Why is this support not here? Last month Senator Deborah O'Neill, on a fly-by-night visit to Macarthur, claimed: 'The NBN in Ruse, Kentlyn and Ambarvale will have superfast broadband to the street corner. Then service will crawl to old speeds when it gets to the 100-year-old copper network at their homes.' Senator O'Neill, with all her wisdom and expertise in cutting-edge internet technology, described the NBN as being like 'a 20-lane freeway having to merge into a one-lane goat track'. I am not questioning Senator O'Neill's ability to herd goats or drive down from Newcastle at the behest of the unions. However, I do contest the rubbish and lies she is propagating about the NBN in Macarthur.

Firstly, the coalition's NBN is designed to provide a minimum of 25 megabits per second to all homes and businesses and at least 50 megabits per second to 90 per cent of premises in the fixed line footprint. To put this in perspective, a 25 megabit per second service will allow five people on the same connection to each be watching a high-definition video stream simultaneously. Does this sound like a goat track to you? Secondly, if parts of the copper wiring are found not to be capable of delivering adequate services to end users, the NBN is committed to remediation works to bring it to the required speeds.

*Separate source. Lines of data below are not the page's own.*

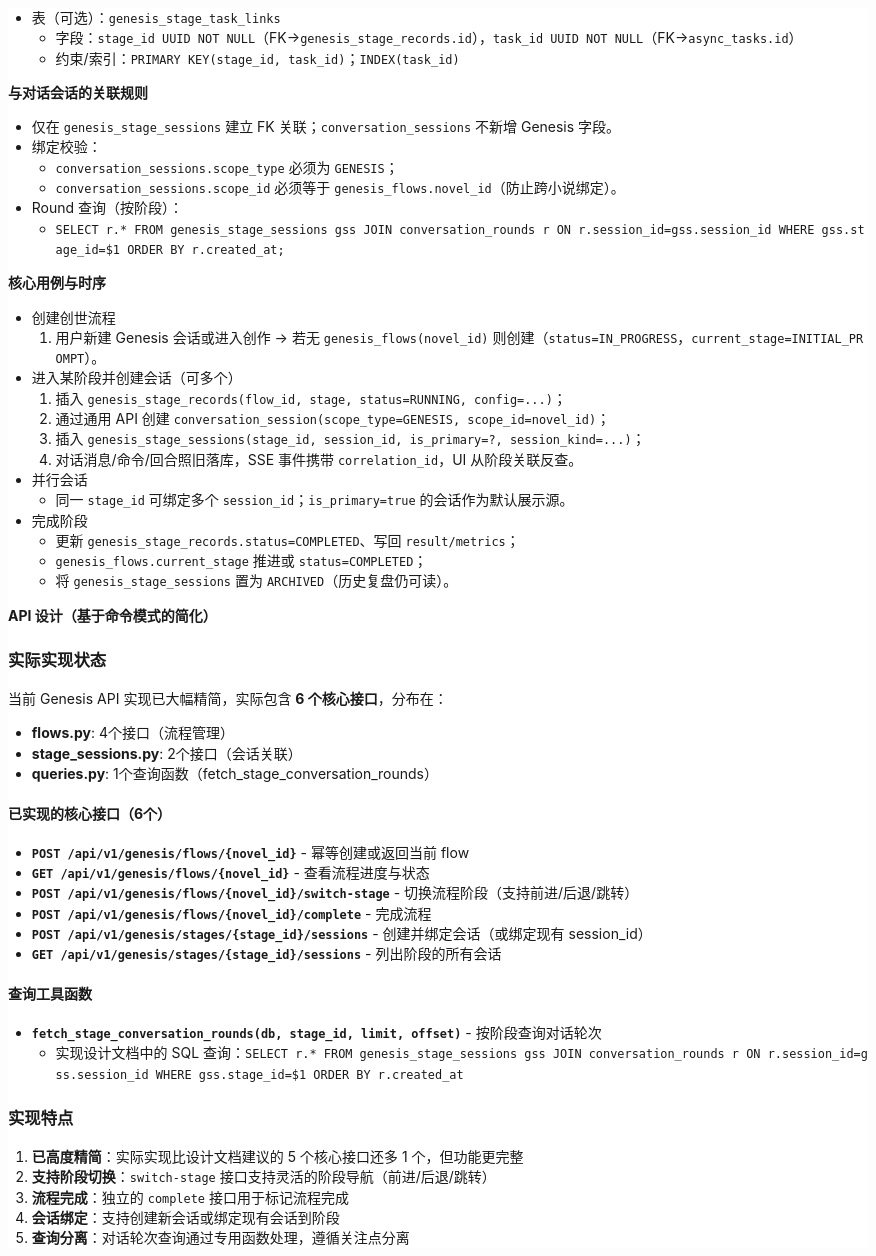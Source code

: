- 表（可选）：`genesis_stage_task_links`
  - 字段：`stage_id UUID NOT NULL`（FK→`genesis_stage_records.id`），`task_id UUID NOT NULL`（FK→`async_tasks.id`）
  - 约束/索引：`PRIMARY KEY(stage_id, task_id)`；`INDEX(task_id)`

**与对话会话的关联规则**
- 仅在 `genesis_stage_sessions` 建立 FK 关联；`conversation_sessions` 不新增 Genesis 字段。
- 绑定校验：
  - `conversation_sessions.scope_type` 必须为 `GENESIS`；
  - `conversation_sessions.scope_id` 必须等于 `genesis_flows.novel_id`（防止跨小说绑定）。
- Round 查询（按阶段）：
  - `SELECT r.* FROM genesis_stage_sessions gss JOIN conversation_rounds r ON r.session_id=gss.session_id WHERE gss.stage_id=$1 ORDER BY r.created_at;`

**核心用例与时序**
- 创建创世流程
  1) 用户新建 Genesis 会话或进入创作 → 若无 `genesis_flows(novel_id)` 则创建（`status=IN_PROGRESS`，`current_stage=INITIAL_PROMPT`）。
- 进入某阶段并创建会话（可多个）
  1) 插入 `genesis_stage_records(flow_id, stage, status=RUNNING, config=...)`；
  2) 通过通用 API 创建 `conversation_session(scope_type=GENESIS, scope_id=novel_id)`；
  3) 插入 `genesis_stage_sessions(stage_id, session_id, is_primary=?, session_kind=...)`；
  4) 对话消息/命令/回合照旧落库，SSE 事件携带 `correlation_id`，UI 从阶段关联反查。
- 并行会话
  - 同一 `stage_id` 可绑定多个 `session_id`；`is_primary=true` 的会话作为默认展示源。
- 完成阶段
  - 更新 `genesis_stage_records.status=COMPLETED`、写回 `result/metrics`；
  - `genesis_flows.current_stage` 推进或 `status=COMPLETED`；
  - 将 `genesis_stage_sessions` 置为 `ARCHIVED`（历史复盘仍可读）。

**API 设计（基于命令模式的简化）**

### 实际实现状态
当前 Genesis API 实现已大幅精简，实际包含 **6 个核心接口**，分布在：
- **flows.py**: 4个接口（流程管理）
- **stage_sessions.py**: 2个接口（会话关联）
- **queries.py**: 1个查询函数（fetch_stage_conversation_rounds）

#### 已实现的核心接口（6个）
- **`POST /api/v1/genesis/flows/{novel_id}`** - 幂等创建或返回当前 flow
- **`GET /api/v1/genesis/flows/{novel_id}`** - 查看流程进度与状态
- **`POST /api/v1/genesis/flows/{novel_id}/switch-stage`** - 切换流程阶段（支持前进/后退/跳转）
- **`POST /api/v1/genesis/flows/{novel_id}/complete`** - 完成流程
- **`POST /api/v1/genesis/stages/{stage_id}/sessions`** - 创建并绑定会话（或绑定现有 session_id）
- **`GET /api/v1/genesis/stages/{stage_id}/sessions`** - 列出阶段的所有会话

#### 查询工具函数
- **`fetch_stage_conversation_rounds(db, stage_id, limit, offset)`** - 按阶段查询对话轮次
  - 实现设计文档中的 SQL 查询：`SELECT r.* FROM genesis_stage_sessions gss JOIN conversation_rounds r ON r.session_id=gss.session_id WHERE gss.stage_id=$1 ORDER BY r.created_at`

### 实现特点
1. **已高度精简**：实际实现比设计文档建议的 5 个核心接口还多 1 个，但功能更完整
2. **支持阶段切换**：`switch-stage` 接口支持灵活的阶段导航（前进/后退/跳转）
3. **流程完成**：独立的 `complete` 接口用于标记流程完成
4. **会话绑定**：支持创建新会话或绑定现有会话到阶段
5. **查询分离**：对话轮次查询通过专用函数处理，遵循关注点分离
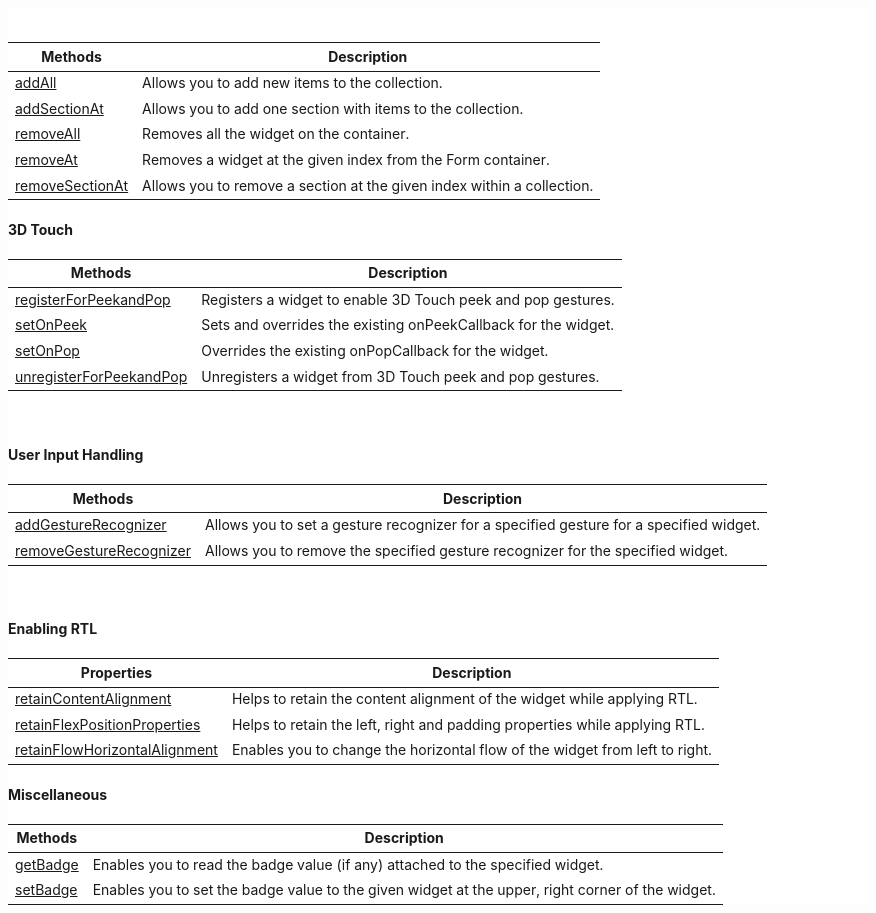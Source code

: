  

| Methods | Description |
| --- | --- |
| [addAll](CollectionView_Methods.html#addAll) | Allows you to add new items to the collection. |
| [addSectionAt](CollectionView_Methods.html#addSecti) | Allows you to add one section with items to the collection. |
| [removeAll](CollectionView_Methods.html#removeAl) | Removes all the widget on the container. |
| [removeAt](CollectionView_Methods.html#removeAt) | Removes a widget at the given index from the Form container. |
| [removeSectionAt](CollectionView_Methods.html#removeSe) | Allows you to remove a section at the given index within a collection. |

#### 3D Touch

| Methods | Description |
| --- | --- |
| [registerForPeekandPop](CollectionView_Methods.html#register) | Registers a widget to enable 3D Touch peek and pop gestures. |
| [setOnPeek](CollectionView_Methods.html#setOnPek) | Sets and overrides the existing onPeekCallback for the widget. |
| [setOnPop](CollectionView_Methods.html#setOnPop) | Overrides the existing onPopCallback for the widget. |
| [unregisterForPeekandPop](CollectionView_Methods.html#unregist) | Unregisters a widget from 3D Touch peek and pop gestures. |

 

#### User Input Handling

| Methods | Description |
| --- | --- |
| [addGestureRecognizer](CollectionView_Methods.html#addGestureRecognizer) | Allows you to set a gesture recognizer for a specified gesture for a specified widget. |
| [removeGestureRecognizer](CollectionView_Methods.html#removeGestureRecognizer) | Allows you to remove the specified gesture recognizer for the specified widget. |

 

#### Enabling RTL

| Properties | Description |
| --- | --- |
| [retainContentAlignment](CollectionView_Properties.html#retainContentAlignment) | Helps to retain the content alignment of the widget while applying RTL. |
| [retainFlexPositionProperties](CollectionView_Properties.html#retainFlexPositionProperties) | Helps to retain the left, right and padding properties while applying RTL. |
| [retainFlowHorizontalAlignment](CollectionView_Properties.html#retainFlowHorizontalAlignment) | Enables you to change the horizontal flow of the widget from left to right. |

#### Miscellaneous

| Methods | Description |
| --- | --- |
| [getBadge](CollectionView_Methods.html#getBadge) | Enables you to read the badge value (if any) attached to the specified widget. |
| [setBadge](CollectionView_Methods.html#setBadge) | Enables you to set the badge value to the given widget at the upper, right corner of the widget. |

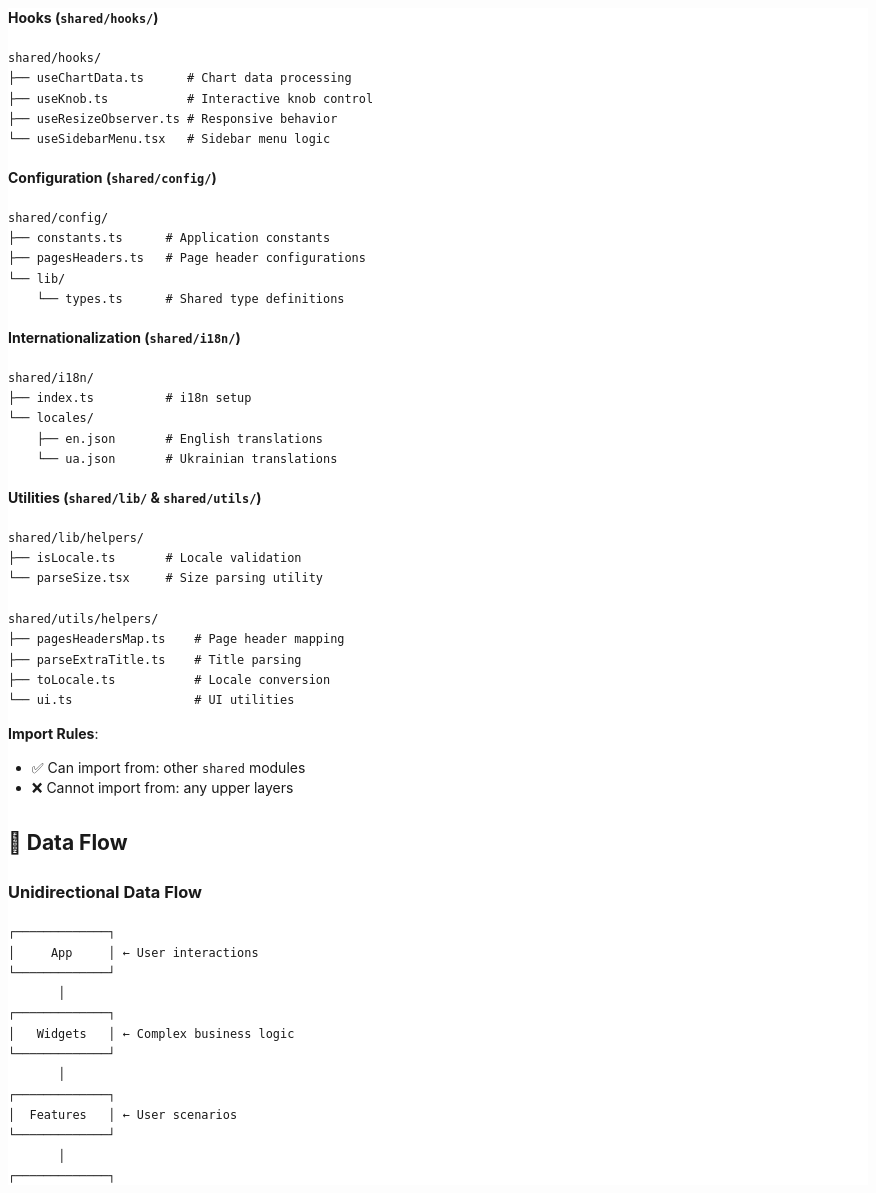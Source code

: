 #### Hooks (`shared/hooks/`)

```
shared/hooks/
├── useChartData.ts      # Chart data processing
├── useKnob.ts           # Interactive knob control
├── useResizeObserver.ts # Responsive behavior
└── useSidebarMenu.tsx   # Sidebar menu logic
```

#### Configuration (`shared/config/`)

```
shared/config/
├── constants.ts      # Application constants
├── pagesHeaders.ts   # Page header configurations
└── lib/
    └── types.ts      # Shared type definitions
```

#### Internationalization (`shared/i18n/`)

```
shared/i18n/
├── index.ts          # i18n setup
└── locales/
    ├── en.json       # English translations
    └── ua.json       # Ukrainian translations
```

#### Utilities (`shared/lib/` & `shared/utils/`)

```
shared/lib/helpers/
├── isLocale.ts       # Locale validation
└── parseSize.tsx     # Size parsing utility

shared/utils/helpers/
├── pagesHeadersMap.ts    # Page header mapping
├── parseExtraTitle.ts    # Title parsing
├── toLocale.ts           # Locale conversion
└── ui.ts                 # UI utilities
```

**Import Rules**:

- ✅ Can import from: other `shared` modules
- ❌ Cannot import from: any upper layers

## 🔄 Data Flow

### Unidirectional Data Flow

```
┌─────────────┐
│     App     │ ← User interactions
└─────────────┘
       │
┌─────────────┐
│   Widgets   │ ← Complex business logic
└─────────────┘
       │
┌─────────────┐
│  Features   │ ← User scenarios
└─────────────┘
       │
┌─────────────┐
```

Therefore, Senator O'Neill's claim that the 100-year-old copper network will slow the NBN to current speeds is simply not true. I would urge the people of Macarthur to see it for what it is: a downright lie.

Importantly, more than 40,000 homes in Macarthur will receive superfast broadband in the 2016 rollout thanks to the government, 10 years sooner than Labor's failed NBN strategy. If Labor was in power, residents of Macarthur would have to wait another decade for fast internet. Senator O'Neill, and Labor for that matter, wilfully ignore the fact that currently 50 per cent of premises in Macarthur can only get nine megabits per second or less. Labor believe that all these people can wait a decade for the NBN. Apparently they do not care that this would be unimaginably frustrating for people in Macarthur. Labor do not care that local businesses would not be able to innovate and compete and the local economy would miss out on $187 million of additional economic output over the next 10 years. I would like to repeat that Labor's NBN would not have been delivered for another 10 years and, in that time, Macarthur would lose out on $187 million of economic output. Labor promised the world on the back of a drink coaster and delivered nothing in relation to the NBN.